After you select your pages, you also can select accent pieces. Many craft stores offer a variety of stickers and different embellishments for you to choose from, including gems, glitter and pieces of lace.
"You can make it as ornate or as simple as you like," Hermann says of each page.
But you are not limited to what craft stores offer you. If you're doing a page about a great-grandmother and there is a handkerchief of hers with initials embroidered, feel free to include it in your scrapbook to preserve it for the future. Other things you can keep in scrapbooks include hair from a child's first haircut, dried flowers from a wedding bouquet and different ribbons.

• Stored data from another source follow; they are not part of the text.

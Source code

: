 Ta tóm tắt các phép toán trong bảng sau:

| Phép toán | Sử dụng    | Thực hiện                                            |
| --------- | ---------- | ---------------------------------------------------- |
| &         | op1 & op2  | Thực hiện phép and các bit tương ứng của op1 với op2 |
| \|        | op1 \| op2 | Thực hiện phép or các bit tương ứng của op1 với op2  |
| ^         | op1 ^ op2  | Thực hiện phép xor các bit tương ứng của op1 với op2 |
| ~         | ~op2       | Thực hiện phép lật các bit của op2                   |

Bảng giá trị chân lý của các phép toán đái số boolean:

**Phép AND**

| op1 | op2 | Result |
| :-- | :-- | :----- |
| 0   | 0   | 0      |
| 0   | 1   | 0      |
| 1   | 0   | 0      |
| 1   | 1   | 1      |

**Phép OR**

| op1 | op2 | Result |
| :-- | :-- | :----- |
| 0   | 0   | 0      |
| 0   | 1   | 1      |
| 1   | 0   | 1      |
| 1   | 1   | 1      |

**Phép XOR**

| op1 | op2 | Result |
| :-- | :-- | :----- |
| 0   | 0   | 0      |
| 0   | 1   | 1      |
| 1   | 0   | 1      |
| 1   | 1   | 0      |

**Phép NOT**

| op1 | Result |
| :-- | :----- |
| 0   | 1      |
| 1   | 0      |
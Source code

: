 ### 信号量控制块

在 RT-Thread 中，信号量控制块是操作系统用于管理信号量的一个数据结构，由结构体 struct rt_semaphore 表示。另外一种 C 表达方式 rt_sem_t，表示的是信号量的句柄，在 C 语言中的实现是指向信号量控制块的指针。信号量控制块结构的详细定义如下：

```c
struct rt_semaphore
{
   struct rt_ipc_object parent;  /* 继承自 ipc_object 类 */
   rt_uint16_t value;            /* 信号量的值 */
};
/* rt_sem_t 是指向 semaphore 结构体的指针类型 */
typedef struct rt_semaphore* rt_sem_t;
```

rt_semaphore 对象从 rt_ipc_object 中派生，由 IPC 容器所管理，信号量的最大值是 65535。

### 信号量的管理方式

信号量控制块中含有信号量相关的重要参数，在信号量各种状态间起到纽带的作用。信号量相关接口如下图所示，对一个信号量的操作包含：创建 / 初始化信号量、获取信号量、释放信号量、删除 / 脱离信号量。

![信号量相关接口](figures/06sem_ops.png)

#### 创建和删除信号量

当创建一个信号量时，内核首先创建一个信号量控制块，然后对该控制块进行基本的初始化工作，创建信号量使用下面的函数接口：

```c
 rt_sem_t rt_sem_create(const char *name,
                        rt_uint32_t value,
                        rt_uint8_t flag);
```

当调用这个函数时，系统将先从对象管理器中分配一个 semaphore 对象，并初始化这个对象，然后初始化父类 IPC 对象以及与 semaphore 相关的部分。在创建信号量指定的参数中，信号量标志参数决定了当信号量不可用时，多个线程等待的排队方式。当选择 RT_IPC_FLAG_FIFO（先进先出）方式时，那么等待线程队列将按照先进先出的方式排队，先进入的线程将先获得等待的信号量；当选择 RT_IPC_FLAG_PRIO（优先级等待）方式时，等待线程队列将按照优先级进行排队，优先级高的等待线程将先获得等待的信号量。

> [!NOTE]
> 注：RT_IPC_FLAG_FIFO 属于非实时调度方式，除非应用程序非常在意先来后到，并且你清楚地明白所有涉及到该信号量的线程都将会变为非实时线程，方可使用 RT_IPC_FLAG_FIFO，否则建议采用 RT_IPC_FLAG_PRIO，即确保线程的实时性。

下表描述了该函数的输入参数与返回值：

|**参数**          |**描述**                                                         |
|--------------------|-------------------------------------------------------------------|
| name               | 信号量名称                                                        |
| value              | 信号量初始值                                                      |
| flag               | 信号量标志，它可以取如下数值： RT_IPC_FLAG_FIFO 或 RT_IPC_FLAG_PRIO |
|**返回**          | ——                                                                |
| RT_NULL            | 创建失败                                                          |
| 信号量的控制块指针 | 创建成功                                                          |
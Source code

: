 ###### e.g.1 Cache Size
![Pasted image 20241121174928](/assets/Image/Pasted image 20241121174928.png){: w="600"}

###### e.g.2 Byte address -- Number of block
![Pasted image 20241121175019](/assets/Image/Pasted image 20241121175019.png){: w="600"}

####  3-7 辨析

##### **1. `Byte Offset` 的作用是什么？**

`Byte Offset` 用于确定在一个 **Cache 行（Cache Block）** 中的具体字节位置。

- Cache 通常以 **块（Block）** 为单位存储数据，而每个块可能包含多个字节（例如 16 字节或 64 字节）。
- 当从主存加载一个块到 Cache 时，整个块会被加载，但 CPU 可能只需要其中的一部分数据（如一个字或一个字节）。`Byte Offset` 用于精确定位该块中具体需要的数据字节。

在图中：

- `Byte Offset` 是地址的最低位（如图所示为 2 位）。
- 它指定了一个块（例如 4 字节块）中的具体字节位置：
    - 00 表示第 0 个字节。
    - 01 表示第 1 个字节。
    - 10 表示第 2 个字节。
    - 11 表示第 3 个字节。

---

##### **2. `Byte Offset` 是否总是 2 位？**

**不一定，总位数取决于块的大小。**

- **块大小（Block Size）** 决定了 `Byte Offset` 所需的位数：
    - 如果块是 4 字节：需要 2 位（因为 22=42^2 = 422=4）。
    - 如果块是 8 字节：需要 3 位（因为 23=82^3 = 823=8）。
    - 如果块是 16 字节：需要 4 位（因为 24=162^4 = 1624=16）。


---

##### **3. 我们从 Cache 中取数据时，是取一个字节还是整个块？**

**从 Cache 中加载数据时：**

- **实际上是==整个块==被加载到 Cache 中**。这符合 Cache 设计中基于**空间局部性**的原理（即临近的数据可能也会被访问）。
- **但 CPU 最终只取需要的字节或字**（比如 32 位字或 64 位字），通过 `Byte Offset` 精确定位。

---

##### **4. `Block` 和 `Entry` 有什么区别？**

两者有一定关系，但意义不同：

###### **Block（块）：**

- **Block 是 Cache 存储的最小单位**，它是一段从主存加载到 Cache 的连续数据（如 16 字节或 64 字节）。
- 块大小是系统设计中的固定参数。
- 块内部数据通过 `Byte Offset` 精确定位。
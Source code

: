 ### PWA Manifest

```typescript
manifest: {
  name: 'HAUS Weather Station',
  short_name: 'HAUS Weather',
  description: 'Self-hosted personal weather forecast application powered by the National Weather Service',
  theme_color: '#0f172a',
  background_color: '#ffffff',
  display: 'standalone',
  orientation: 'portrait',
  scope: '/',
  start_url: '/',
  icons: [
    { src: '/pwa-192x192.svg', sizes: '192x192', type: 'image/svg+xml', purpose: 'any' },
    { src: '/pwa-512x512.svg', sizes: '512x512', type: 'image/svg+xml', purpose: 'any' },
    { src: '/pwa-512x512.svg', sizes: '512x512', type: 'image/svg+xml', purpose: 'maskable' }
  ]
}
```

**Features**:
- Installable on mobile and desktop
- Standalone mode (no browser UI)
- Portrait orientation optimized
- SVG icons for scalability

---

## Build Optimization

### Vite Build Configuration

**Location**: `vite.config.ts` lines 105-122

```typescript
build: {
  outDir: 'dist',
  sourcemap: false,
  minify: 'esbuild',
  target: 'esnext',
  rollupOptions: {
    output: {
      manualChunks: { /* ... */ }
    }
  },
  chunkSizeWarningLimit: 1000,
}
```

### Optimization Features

For keepsakes that are too big, Hermann suggests making a special papier-m?ch? box where you can store them.
In addition to a collage of photos and precious keepsakes in your scrapbook, you can leave space for journaling, or writing a description or memory of what is on the page. You can either write it by hand or type it on a computer in different fonts. Feel free to write whatever comes to mind; there is no limit.
Hermann adds that there is no right or wrong way to scrapbook. You can have it either glitzy or simple, with many things on the page or focusing on one to two items.
Continue creating each page in a similar fashion. Once you are completed, you can purchase an album and slip in the pages or use grommets, or big metal rings, to bind it together.
Once you have completed your project, Hermann suggests getting the family together and presenting the scrapbook to your children and grandchildren. You are not only presenting a gift but also spending time with your family, which is part of the reason you made the book. It also will spur conversations about what is there, so don't hesitate to jot that down and attach notes to the back of each scrapbook page.
Hermann says that all you need to do is start out with several pages to get the hang of scrapbooking. After that, she says, most people love it so much there is no turning back. "You'll get addicted," she says. "You'll begin scrapbooking all kinds of things."